» EXERCISE DETAILS
Copy each record exactly and skip its pictures.

» RAW DATA
%%
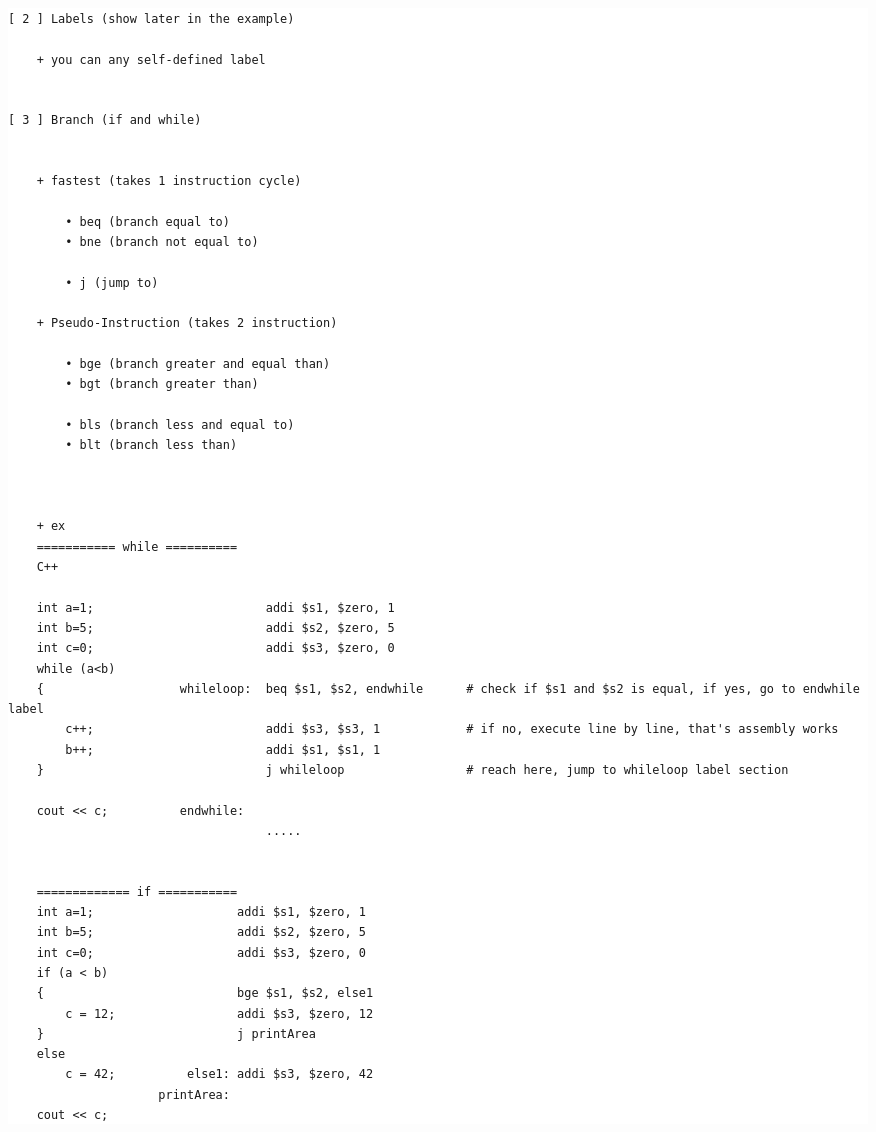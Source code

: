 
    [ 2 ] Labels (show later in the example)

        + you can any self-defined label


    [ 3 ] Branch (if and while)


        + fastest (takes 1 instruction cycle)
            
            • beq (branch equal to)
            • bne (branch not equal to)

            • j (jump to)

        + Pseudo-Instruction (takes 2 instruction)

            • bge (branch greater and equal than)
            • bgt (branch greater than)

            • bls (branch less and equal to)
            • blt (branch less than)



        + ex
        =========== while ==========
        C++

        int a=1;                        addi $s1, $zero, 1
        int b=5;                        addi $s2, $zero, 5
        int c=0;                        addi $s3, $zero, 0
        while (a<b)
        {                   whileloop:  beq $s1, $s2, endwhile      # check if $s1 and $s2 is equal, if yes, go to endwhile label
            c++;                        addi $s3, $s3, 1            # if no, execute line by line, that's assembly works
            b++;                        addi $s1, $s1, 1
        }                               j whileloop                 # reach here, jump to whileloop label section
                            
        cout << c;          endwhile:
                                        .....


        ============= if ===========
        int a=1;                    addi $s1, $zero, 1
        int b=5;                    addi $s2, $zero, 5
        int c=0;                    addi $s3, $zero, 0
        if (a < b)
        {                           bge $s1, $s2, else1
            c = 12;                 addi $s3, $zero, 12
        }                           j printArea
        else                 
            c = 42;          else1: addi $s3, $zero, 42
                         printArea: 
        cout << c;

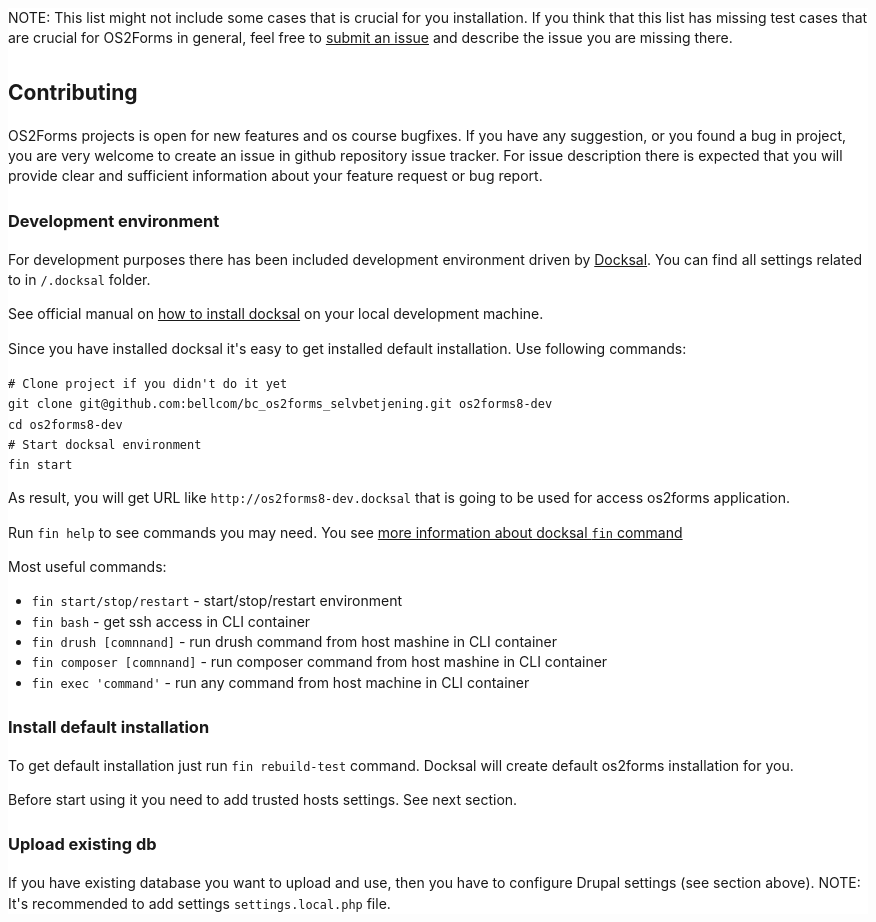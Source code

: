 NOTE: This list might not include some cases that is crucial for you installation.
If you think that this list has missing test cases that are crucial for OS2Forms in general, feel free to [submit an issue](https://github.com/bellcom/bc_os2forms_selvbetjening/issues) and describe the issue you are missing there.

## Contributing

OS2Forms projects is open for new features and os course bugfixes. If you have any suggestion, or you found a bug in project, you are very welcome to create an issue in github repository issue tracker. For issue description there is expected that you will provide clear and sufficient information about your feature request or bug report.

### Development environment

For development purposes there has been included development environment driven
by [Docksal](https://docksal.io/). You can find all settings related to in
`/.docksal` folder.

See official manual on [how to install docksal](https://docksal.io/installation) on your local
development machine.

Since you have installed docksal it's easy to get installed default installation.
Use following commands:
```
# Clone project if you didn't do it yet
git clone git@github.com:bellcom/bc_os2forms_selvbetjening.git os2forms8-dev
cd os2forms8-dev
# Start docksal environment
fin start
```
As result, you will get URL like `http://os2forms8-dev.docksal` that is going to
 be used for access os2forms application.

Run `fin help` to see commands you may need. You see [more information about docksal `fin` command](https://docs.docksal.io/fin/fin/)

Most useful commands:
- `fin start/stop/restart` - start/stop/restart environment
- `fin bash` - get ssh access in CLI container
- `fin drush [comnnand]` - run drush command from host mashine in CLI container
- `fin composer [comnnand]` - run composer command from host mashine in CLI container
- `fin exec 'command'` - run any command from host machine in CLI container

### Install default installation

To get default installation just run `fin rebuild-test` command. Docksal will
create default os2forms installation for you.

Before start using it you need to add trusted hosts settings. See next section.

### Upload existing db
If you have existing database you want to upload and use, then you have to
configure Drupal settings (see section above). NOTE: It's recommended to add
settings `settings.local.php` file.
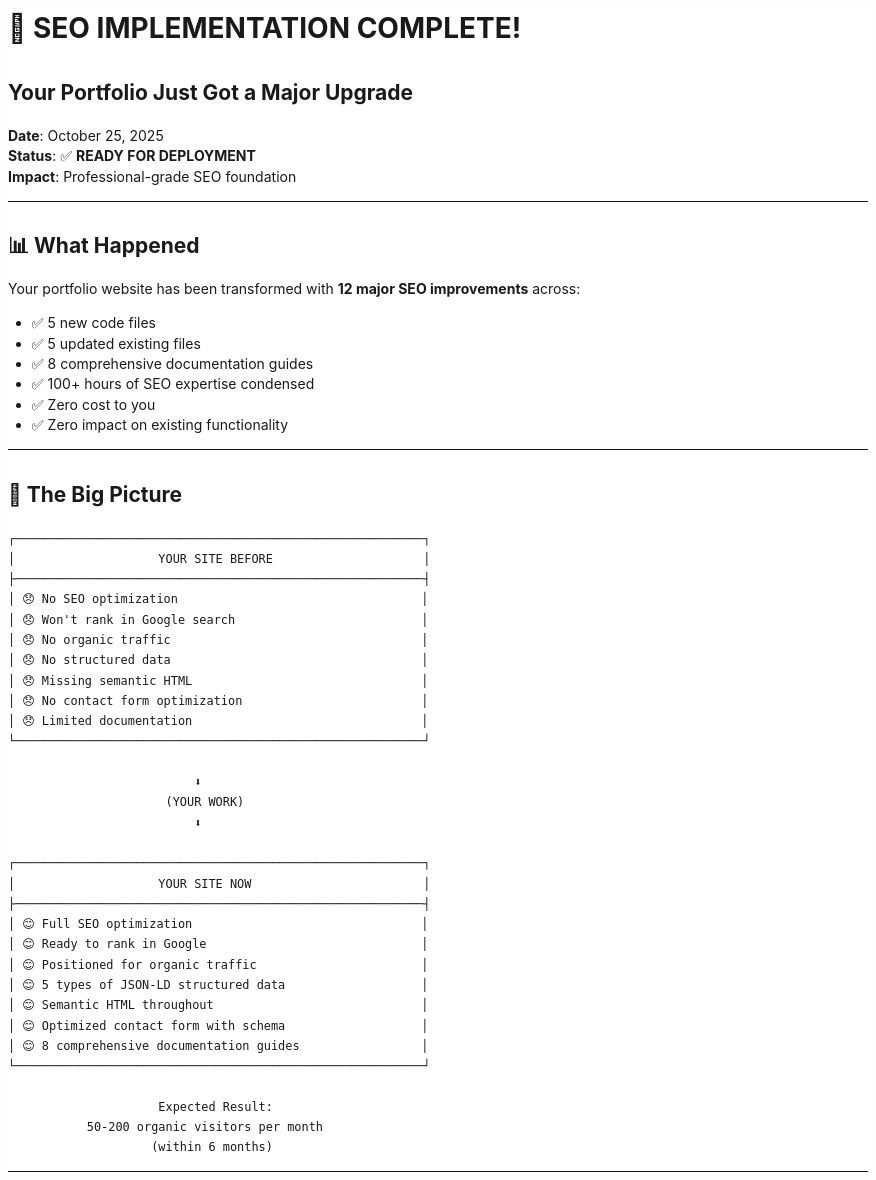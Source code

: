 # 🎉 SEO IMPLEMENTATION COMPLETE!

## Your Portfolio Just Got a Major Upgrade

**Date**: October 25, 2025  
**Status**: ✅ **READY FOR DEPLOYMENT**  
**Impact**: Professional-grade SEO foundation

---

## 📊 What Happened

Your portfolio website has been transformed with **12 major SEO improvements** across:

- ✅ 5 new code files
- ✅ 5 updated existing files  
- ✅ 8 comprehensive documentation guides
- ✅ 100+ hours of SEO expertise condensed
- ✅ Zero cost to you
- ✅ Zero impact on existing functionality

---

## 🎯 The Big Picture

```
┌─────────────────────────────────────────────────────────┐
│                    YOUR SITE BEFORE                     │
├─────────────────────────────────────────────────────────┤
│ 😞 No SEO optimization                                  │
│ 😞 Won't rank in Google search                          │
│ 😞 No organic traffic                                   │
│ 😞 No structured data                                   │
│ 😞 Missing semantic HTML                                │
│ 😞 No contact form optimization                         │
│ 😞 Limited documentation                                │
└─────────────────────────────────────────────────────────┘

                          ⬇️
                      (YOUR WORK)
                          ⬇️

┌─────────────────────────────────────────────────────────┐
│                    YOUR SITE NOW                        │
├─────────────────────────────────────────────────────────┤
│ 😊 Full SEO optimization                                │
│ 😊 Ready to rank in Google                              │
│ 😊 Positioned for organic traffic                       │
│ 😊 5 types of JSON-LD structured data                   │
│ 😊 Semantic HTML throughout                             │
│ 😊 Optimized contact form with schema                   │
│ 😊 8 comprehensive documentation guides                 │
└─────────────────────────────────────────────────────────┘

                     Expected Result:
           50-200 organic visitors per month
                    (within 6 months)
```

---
%%
» ANSWER SPACE
Source code

: 
    [ 2 ] Labels (show later in the example)

        + you can any self-defined label


    [ 3 ] Branch (if and while)


        + fastest (takes 1 instruction cycle)
            
            • beq (branch equal to)
            • bne (branch not equal to)

            • j (jump to)

        + Pseudo-Instruction (takes 2 instruction)

            • bge (branch greater and equal than)
            • bgt (branch greater than)

            • bls (branch less and equal to)
            • blt (branch less than)



        + ex
        =========== while ==========
        C++

        int a=1;                        addi $s1, $zero, 1
        int b=5;                        addi $s2, $zero, 5
        int c=0;                        addi $s3, $zero, 0
        while (a<b)
        {                   whileloop:  beq $s1, $s2, endwhile      # check if $s1 and $s2 is equal, if yes, go to endwhile label
            c++;                        addi $s3, $s3, 1            # if no, execute line by line, that's assembly works
            b++;                        addi $s1, $s1, 1
        }                               j whileloop                 # reach here, jump to whileloop label section
                            
        cout << c;          endwhile:
                                        .....


        ============= if ===========
        int a=1;                    addi $s1, $zero, 1
        int b=5;                    addi $s2, $zero, 5
        int c=0;                    addi $s3, $zero, 0
        if (a < b)
        {                           bge $s1, $s2, else1
            c = 12;                 addi $s3, $zero, 12
        }                           j printArea
        else                 
            c = 42;          else1: addi $s3, $zero, 42
                         printArea: 
        cout << c;

Source code

: NOTE: This list might not include some cases that is crucial for you installation.
If you think that this list has missing test cases that are crucial for OS2Forms in general, feel free to [submit an issue](https://github.com/bellcom/bc_os2forms_selvbetjening/issues) and describe the issue you are missing there.

## Contributing

OS2Forms projects is open for new features and os course bugfixes. If you have any suggestion, or you found a bug in project, you are very welcome to create an issue in github repository issue tracker. For issue description there is expected that you will provide clear and sufficient information about your feature request or bug report.

### Development environment

For development purposes there has been included development environment driven
by [Docksal](https://docksal.io/). You can find all settings related to in
`/.docksal` folder.

See official manual on [how to install docksal](https://docksal.io/installation) on your local
development machine.

Since you have installed docksal it's easy to get installed default installation.
Use following commands:
```
# Clone project if you didn't do it yet
git clone git@github.com:bellcom/bc_os2forms_selvbetjening.git os2forms8-dev
cd os2forms8-dev
# Start docksal environment
fin start
```
As result, you will get URL like `http://os2forms8-dev.docksal` that is going to
 be used for access os2forms application.

Run `fin help` to see commands you may need. You see [more information about docksal `fin` command](https://docs.docksal.io/fin/fin/)

Most useful commands:
- `fin start/stop/restart` - start/stop/restart environment
- `fin bash` - get ssh access in CLI container
- `fin drush [comnnand]` - run drush command from host mashine in CLI container
- `fin composer [comnnand]` - run composer command from host mashine in CLI container
- `fin exec 'command'` - run any command from host machine in CLI container

### Install default installation

To get default installation just run `fin rebuild-test` command. Docksal will
create default os2forms installation for you.

Before start using it you need to add trusted hosts settings. See next section.

### Upload existing db
If you have existing database you want to upload and use, then you have to
configure Drupal settings (see section above). NOTE: It's recommended to add
settings `settings.local.php` file.
Source code

: # 🎉 SEO IMPLEMENTATION COMPLETE!

## Your Portfolio Just Got a Major Upgrade

**Date**: October 25, 2025  
**Status**: ✅ **READY FOR DEPLOYMENT**  
**Impact**: Professional-grade SEO foundation

---

## 📊 What Happened

Your portfolio website has been transformed with **12 major SEO improvements** across:

- ✅ 5 new code files
- ✅ 5 updated existing files  
- ✅ 8 comprehensive documentation guides
- ✅ 100+ hours of SEO expertise condensed
- ✅ Zero cost to you
- ✅ Zero impact on existing functionality

---

## 🎯 The Big Picture

```
┌─────────────────────────────────────────────────────────┐
│                    YOUR SITE BEFORE                     │
├─────────────────────────────────────────────────────────┤
│ 😞 No SEO optimization                                  │
│ 😞 Won't rank in Google search                          │
│ 😞 No organic traffic                                   │
│ 😞 No structured data                                   │
│ 😞 Missing semantic HTML                                │
│ 😞 No contact form optimization                         │
│ 😞 Limited documentation                                │
└─────────────────────────────────────────────────────────┘

                          ⬇️
                      (YOUR WORK)
                          ⬇️

┌─────────────────────────────────────────────────────────┐
│                    YOUR SITE NOW                        │
├─────────────────────────────────────────────────────────┤
│ 😊 Full SEO optimization                                │
│ 😊 Ready to rank in Google                              │
│ 😊 Positioned for organic traffic                       │
│ 😊 5 types of JSON-LD structured data                   │
│ 😊 Semantic HTML throughout                             │
│ 😊 Optimized contact form with schema                   │
│ 😊 8 comprehensive documentation guides                 │
└─────────────────────────────────────────────────────────┘

                     Expected Result:
           50-200 organic visitors per month
                    (within 6 months)
```

---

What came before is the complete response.